A day into the killing of homeopath Sanaur Rahman in Kushtia, global terror outfit Islamic State yesterday claimed responsibility for the attack, saying that he was killed for “calling to Christianity”.
The US-based Site Intelligence Group posted the claim on its website, referring to Amaq News Agency, the media wing of the IS.
“IS fighters in Bangladesh killed a doctor who 'called to Christianity' in the western district of Kushtia,” says the post.
However, the claim was dismissed by Sanaur's neighbours.
Luis Biswas, organiser of a Christian missionary in Kushtia, said he knew Sanaur to be a homeopath for the poor, but he was never involved in promoting Christianity.
“Sanaur had no relation with missionary activities,” he added.
Abu Selim, who received treatment from the 60-year-old for a couple of years, said he never heard of the homeopath talking about Christianity.
Sanaur's brother-in-law Obaidur said he never propagated any anti-religious views.
Machete-wielding assailants killed Sanaur and injured his friend Saifuzzaman, assistant professor at Islamic University in Kushtia, at Bottoil near Sadar upazila on Friday, barely a week after an elderly Buddhist monk was hacked to death inside a temple in Bandarban.
The IS and al-Qaeda in the Indian Sub-continent (AQIS) have been claiming responsibility for the recent attacks on bloggers, publishers, freethinkers, academics and people of different ideologies in the country.
Denying the claims repeatedly, the government insisted that the attacks were carried out by home-grown militant outfits like Jama'atul Mujahideen Bangladesh (JMB) and Ansarullah Bangla Team.
Meanwhile, doctors at Apollo Hospitals in the capital kept Saifuzzaman, 42, under observation.
His wife Sonia Sultana said doctors operated on her husband yesterday.

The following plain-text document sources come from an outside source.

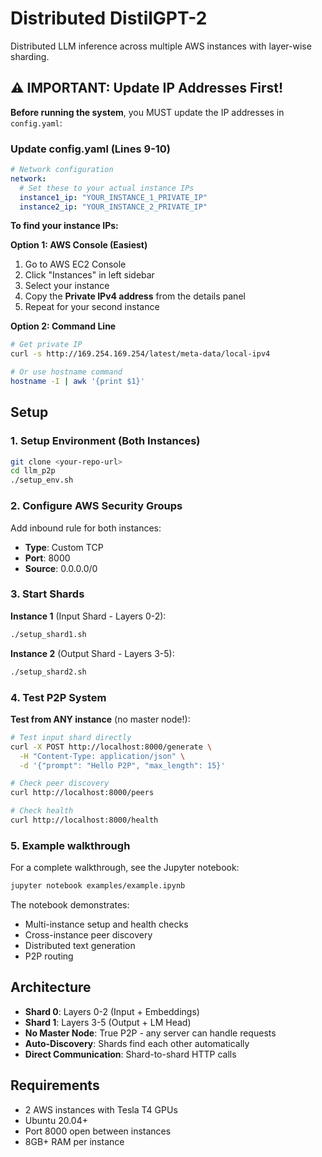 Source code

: # Distributed DistilGPT-2

Distributed LLM inference across multiple AWS instances with layer-wise sharding.

## ⚠️ IMPORTANT: Update IP Addresses First!

**Before running the system**, you MUST update the IP addresses in `config.yaml`:

### Update config.yaml (Lines 9-10)
```yaml
# Network configuration
network:
  # Set these to your actual instance IPs
  instance1_ip: "YOUR_INSTANCE_1_PRIVATE_IP"
  instance2_ip: "YOUR_INSTANCE_2_PRIVATE_IP"
```

**To find your instance IPs:**

**Option 1: AWS Console (Easiest)**
1. Go to AWS EC2 Console
2. Click "Instances" in left sidebar
3. Select your instance
4. Copy the **Private IPv4 address** from the details panel
5. Repeat for your second instance

**Option 2: Command Line**
```bash
# Get private IP
curl -s http://169.254.169.254/latest/meta-data/local-ipv4

# Or use hostname command
hostname -I | awk '{print $1}'
```

## Setup

### 1. Setup Environment (Both Instances)
```bash
git clone <your-repo-url>
cd llm_p2p
./setup_env.sh
```

### 2. Configure AWS Security Groups
Add inbound rule for both instances:
- **Type**: Custom TCP
- **Port**: 8000
- **Source**: 0.0.0.0/0

### 3. Start Shards

**Instance 1** (Input Shard - Layers 0-2):
```bash
./setup_shard1.sh
```

**Instance 2** (Output Shard - Layers 3-5):
```bash
./setup_shard2.sh
```

### 4. Test P2P System

**Test from ANY instance** (no master node!):
```bash
# Test input shard directly
curl -X POST http://localhost:8000/generate \
  -H "Content-Type: application/json" \
  -d '{"prompt": "Hello P2P", "max_length": 15}'

# Check peer discovery
curl http://localhost:8000/peers

# Check health
curl http://localhost:8000/health
```

### 5. Example walkthrough

For a complete walkthrough, see the Jupyter notebook:
```bash
jupyter notebook examples/example.ipynb
```

The notebook demonstrates:
- Multi-instance setup and health checks
- Cross-instance peer discovery
- Distributed text generation
- P2P routing

## Architecture

- **Shard 0**: Layers 0-2 (Input + Embeddings)
- **Shard 1**: Layers 3-5 (Output + LM Head)
- **No Master Node**: True P2P - any server can handle requests
- **Auto-Discovery**: Shards find each other automatically
- **Direct Communication**: Shard-to-shard HTTP calls

## Requirements

- 2 AWS instances with Tesla T4 GPUs
- Ubuntu 20.04+
- Port 8000 open between instances
- 8GB+ RAM per instance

With injuries in his shoulder, neck, chest and hands, he was flown to Dhaka by an air ambulance soon after the attack.
Police and locals said Sanaur and Saifuzzaman were on a bike on way to the homeopath's home at Shishirmath village around 10:45am when three youths aged between 25 and 30 intercepted them at Bottoli.
The assailants forced the two to get down from the vehicle, hacked them repeatedly and left the scene within less than a minute.
The victims are known to be ardent lovers of Baul philosophy. Sanaur used to arrange Baul programmes at his village home, around six kilometres away from Kushtia town. He would strongly oppose use of amulet to ward off diseases, according to locals.
Some Bauls said Sanaur was a good man and they received treatment from him for free. “I went to Sanaur's village several times to sing. I never had any problems,” said one of them.
There has been a sense of insecurity among the followers of Baul philosophy in Kushtia following the attack, said a Baul singer, who wished not to be named fearing attacks on him.
Including Sanaur, at least 12 people have been hacked to death in similar fashion so far this year.
Earlier, the IS had claimed responsibility for the killings of Jhenidah homeopaths Jamiruddin Khaza and Abdur Razzak, Panchagarh Hindu priest Jogeswar Dasadhikari, Kurigram Christian convert Hossain Ali, Prof AFM Rezaul Karim Siddiquee of Rajshahi University and Tangail Hindu tailor Nikhil Joardar.
Sanaur's elder brother Anisur Rahman yesterday filed a case with Kushtia Police Station, accusing four unnamed people.
Anisur said his brother had no enmity with anyone. As a homeopath, he had been treating poor people for the last 25 years for free.
Saifuzzaman's wife Sonia said they would file a case for the attack on her husband.
However, police were yet to find a clue to the attack. Proloy Chisim, superintendent of Kushtia police, said they were probing the incident keeping in mind all probable motives.
About the IS's claim, the SP said they will investigate it.
Sanaur was buried in Kushtia Poura Graveyard around noon yesterday after an autopsy at Kushtia General Hospital in the morning.
Our Kushtia correspondent contributed to this report.